(Saved entries)
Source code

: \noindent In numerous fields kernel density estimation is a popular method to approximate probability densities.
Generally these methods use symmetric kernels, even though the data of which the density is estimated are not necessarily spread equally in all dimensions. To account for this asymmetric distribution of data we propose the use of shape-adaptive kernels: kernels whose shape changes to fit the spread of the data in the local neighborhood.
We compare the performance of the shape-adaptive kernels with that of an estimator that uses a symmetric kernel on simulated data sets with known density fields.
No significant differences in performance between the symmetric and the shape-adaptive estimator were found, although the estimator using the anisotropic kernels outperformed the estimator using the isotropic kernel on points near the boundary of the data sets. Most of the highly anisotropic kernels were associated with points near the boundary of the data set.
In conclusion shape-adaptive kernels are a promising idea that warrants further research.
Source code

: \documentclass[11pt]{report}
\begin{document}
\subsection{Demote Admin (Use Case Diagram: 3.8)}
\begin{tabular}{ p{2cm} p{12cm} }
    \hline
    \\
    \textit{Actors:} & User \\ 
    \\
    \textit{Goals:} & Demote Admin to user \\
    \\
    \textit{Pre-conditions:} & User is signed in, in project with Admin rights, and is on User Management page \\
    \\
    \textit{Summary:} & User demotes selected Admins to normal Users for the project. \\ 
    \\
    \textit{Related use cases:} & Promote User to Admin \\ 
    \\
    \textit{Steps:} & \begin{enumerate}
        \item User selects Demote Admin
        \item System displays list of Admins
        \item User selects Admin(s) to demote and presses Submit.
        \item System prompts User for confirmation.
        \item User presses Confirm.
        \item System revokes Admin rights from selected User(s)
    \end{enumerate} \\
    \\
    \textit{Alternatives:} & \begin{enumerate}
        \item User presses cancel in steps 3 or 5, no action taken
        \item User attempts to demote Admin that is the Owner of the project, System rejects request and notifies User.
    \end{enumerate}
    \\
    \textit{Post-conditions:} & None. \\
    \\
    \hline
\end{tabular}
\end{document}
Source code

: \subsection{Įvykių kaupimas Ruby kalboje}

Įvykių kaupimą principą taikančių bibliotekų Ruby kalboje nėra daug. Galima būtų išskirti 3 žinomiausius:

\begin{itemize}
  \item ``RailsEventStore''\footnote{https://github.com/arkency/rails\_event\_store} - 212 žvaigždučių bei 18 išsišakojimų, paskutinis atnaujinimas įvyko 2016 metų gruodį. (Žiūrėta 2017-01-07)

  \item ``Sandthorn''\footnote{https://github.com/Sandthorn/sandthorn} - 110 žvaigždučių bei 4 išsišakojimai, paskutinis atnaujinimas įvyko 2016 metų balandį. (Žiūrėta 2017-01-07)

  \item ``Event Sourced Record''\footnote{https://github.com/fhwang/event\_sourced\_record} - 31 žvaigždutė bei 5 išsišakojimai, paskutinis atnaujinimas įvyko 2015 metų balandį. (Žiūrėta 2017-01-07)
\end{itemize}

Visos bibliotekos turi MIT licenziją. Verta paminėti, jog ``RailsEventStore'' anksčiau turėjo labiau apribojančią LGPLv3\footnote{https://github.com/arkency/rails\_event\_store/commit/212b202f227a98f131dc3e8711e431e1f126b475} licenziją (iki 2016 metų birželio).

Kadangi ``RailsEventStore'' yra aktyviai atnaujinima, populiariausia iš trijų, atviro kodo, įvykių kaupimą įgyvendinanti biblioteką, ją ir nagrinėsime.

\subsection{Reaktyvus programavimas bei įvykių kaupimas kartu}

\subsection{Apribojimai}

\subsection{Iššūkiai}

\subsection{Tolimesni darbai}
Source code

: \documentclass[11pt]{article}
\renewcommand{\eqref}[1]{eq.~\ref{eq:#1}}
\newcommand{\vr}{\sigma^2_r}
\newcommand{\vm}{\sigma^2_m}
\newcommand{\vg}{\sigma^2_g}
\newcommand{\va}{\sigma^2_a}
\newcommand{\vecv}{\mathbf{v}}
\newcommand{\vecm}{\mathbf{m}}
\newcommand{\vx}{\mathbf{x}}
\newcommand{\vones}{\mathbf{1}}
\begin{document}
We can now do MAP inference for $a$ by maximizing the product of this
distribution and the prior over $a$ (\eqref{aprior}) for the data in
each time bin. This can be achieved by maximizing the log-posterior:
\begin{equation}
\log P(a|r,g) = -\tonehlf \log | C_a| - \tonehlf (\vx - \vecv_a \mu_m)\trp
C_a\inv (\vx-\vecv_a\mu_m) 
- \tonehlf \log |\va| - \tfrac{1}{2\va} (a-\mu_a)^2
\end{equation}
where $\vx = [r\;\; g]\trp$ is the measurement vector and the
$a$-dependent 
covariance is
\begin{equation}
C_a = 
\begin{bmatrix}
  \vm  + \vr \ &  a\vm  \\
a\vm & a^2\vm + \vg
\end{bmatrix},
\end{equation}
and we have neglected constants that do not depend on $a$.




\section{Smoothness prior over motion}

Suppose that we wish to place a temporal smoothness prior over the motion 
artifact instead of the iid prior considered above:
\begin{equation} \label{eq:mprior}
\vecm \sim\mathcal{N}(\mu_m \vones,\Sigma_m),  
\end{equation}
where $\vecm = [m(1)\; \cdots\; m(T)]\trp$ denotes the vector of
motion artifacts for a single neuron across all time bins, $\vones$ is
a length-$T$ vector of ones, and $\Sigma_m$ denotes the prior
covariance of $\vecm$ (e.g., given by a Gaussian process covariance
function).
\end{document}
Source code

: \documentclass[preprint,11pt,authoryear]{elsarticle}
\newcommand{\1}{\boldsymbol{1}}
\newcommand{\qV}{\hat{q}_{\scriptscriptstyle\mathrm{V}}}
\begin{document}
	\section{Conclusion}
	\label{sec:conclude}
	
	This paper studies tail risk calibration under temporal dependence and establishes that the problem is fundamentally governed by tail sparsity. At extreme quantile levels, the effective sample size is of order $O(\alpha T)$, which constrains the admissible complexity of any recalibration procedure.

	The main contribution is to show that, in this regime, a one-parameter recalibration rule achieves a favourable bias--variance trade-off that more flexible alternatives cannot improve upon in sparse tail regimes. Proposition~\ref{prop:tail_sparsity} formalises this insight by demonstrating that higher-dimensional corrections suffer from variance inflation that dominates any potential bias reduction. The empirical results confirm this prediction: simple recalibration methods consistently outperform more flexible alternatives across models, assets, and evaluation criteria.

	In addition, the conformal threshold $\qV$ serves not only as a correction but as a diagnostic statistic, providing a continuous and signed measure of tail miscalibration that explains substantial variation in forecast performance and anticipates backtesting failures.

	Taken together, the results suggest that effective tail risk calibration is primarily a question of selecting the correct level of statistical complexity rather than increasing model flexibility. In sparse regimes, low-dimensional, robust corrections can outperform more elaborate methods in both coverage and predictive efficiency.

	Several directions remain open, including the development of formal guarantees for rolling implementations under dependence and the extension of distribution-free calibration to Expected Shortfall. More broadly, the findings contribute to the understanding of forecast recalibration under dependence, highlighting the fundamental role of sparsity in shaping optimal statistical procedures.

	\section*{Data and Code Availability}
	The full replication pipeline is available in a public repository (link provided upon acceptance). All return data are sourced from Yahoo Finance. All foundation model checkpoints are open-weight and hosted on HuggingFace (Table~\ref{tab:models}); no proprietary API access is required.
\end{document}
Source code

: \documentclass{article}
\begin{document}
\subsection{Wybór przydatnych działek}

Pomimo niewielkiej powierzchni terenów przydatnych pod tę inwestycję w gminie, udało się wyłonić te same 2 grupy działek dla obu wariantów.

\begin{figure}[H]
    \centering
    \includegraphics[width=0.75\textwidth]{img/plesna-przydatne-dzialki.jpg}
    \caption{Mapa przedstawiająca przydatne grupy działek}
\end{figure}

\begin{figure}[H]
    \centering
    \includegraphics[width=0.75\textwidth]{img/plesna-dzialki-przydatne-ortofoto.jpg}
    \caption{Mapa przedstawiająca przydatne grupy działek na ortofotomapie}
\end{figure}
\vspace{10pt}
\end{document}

[About this task]
From the data above, pick out each line containing "Admins" and copy it.

[Task response]
    \textit{Summary:} & User demotes selected Admins to normal Users for the project. \\ 
        \item System displays list of Admins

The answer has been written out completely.